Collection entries
^^^^^^^^^^^^^^^^
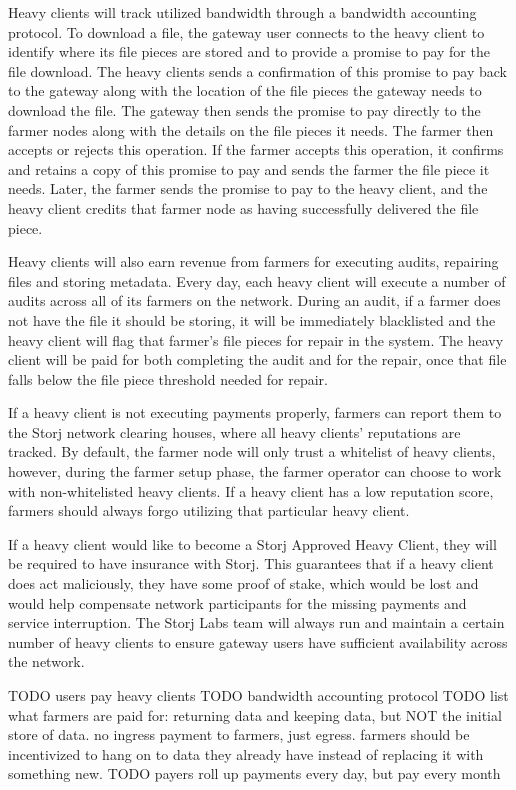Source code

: \documentclass[a4paper,10pt]{article} \usepackage[utf8]{inputenc}
\newcommand{\todo}[1]{{\color{red} TODO #1 }}
\begin{document}
Heavy clients will track utilized bandwidth through a bandwidth accounting
protocol. To download a file, the gateway user connects to the heavy client to
identify where its file pieces are stored and to provide a promise to pay for
the file download. The heavy clients sends a confirmation of this promise to
pay back to the gateway along with the location of the file pieces the gateway
needs to download the file. The gateway then sends the promise to pay directly
to the farmer nodes along with the details on the file pieces it needs. The
farmer then accepts or rejects this operation. If the farmer accepts this
operation, it confirms and retains a copy of this promise to pay and sends the
farmer the file piece it needs. Later, the farmer sends the promise to pay to
the heavy client, and the heavy client credits that farmer node as having
successfully delivered the file piece.

Heavy clients will also earn revenue from farmers for executing audits,
repairing files and storing metadata. Every day, each heavy client will execute
a number of audits across all of its farmers on the network. During an audit,
if a farmer does not have the file it should be storing, it will be immediately
blacklisted and the heavy client will flag that farmer’s file pieces for repair
in the system. The heavy client will be paid for both completing the audit and
for the repair, once that file falls below the file piece threshold needed for
repair.

If a heavy client is not executing payments properly, farmers can report them
to the Storj network clearing houses, where all heavy clients’ reputations are
tracked. By default, the farmer node will only trust a whitelist of heavy
clients, however, during the farmer setup phase, the farmer operator can choose
to work with non-whitelisted heavy clients. If a heavy client has a low
reputation score, farmers should always forgo utilizing that particular heavy
client.

If a heavy  client  would  like  to  become  a  Storj  Approved Heavy Client,
they will be required to have insurance with Storj. This guarantees that if a
heavy client does act maliciously, they have some proof of stake, which would
be lost and would help compensate network participants for the missing payments
and service interruption. The Storj Labs team will always run and maintain a
certain number of heavy clients to ensure gateway users have sufficient
availability across the network.

\todo{users pay heavy clients}
\todo{bandwidth accounting protocol}
\todo{list what farmers are paid for: returning data and keeping data, but
NOT the initial store of data. no ingress payment to farmers, just egress.
farmers should be incentivized to hang on to data they already have instead of
replacing it with something new.}
\todo{payers roll up payments every day, but pay every month}
\end{document}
^^^^^^^^^^^^^^^^
Output every entry exactly as given; pictures are not part of the copy.

Source code

: \documentclass[a4paper,10pt]{article} \usepackage[utf8]{inputenc}
\newcommand{\todo}[1]{{\color{red} TODO #1 }}
\begin{document}
Heavy clients will track utilized bandwidth through a bandwidth accounting
protocol. To download a file, the gateway user connects to the heavy client to
identify where its file pieces are stored and to provide a promise to pay for
the file download. The heavy clients sends a confirmation of this promise to
pay back to the gateway along with the location of the file pieces the gateway
needs to download the file. The gateway then sends the promise to pay directly
to the farmer nodes along with the details on the file pieces it needs. The
farmer then accepts or rejects this operation. If the farmer accepts this
operation, it confirms and retains a copy of this promise to pay and sends the
farmer the file piece it needs. Later, the farmer sends the promise to pay to
the heavy client, and the heavy client credits that farmer node as having
successfully delivered the file piece.

Heavy clients will also earn revenue from farmers for executing audits,
repairing files and storing metadata. Every day, each heavy client will execute
a number of audits across all of its farmers on the network. During an audit,
if a farmer does not have the file it should be storing, it will be immediately
blacklisted and the heavy client will flag that farmer’s file pieces for repair
in the system. The heavy client will be paid for both completing the audit and
for the repair, once that file falls below the file piece threshold needed for
repair.

If a heavy client is not executing payments properly, farmers can report them
to the Storj network clearing houses, where all heavy clients’ reputations are
tracked. By default, the farmer node will only trust a whitelist of heavy
clients, however, during the farmer setup phase, the farmer operator can choose
to work with non-whitelisted heavy clients. If a heavy client has a low
reputation score, farmers should always forgo utilizing that particular heavy
client.

If a heavy  client  would  like  to  become  a  Storj  Approved Heavy Client,
they will be required to have insurance with Storj. This guarantees that if a
heavy client does act maliciously, they have some proof of stake, which would
be lost and would help compensate network participants for the missing payments
and service interruption. The Storj Labs team will always run and maintain a
certain number of heavy clients to ensure gateway users have sufficient
availability across the network.

\todo{users pay heavy clients}
\todo{bandwidth accounting protocol}
\todo{list what farmers are paid for: returning data and keeping data, but
NOT the initial store of data. no ingress payment to farmers, just egress.
farmers should be incentivized to hang on to data they already have instead of
replacing it with something new.}
\todo{payers roll up payments every day, but pay every month}
\end{document}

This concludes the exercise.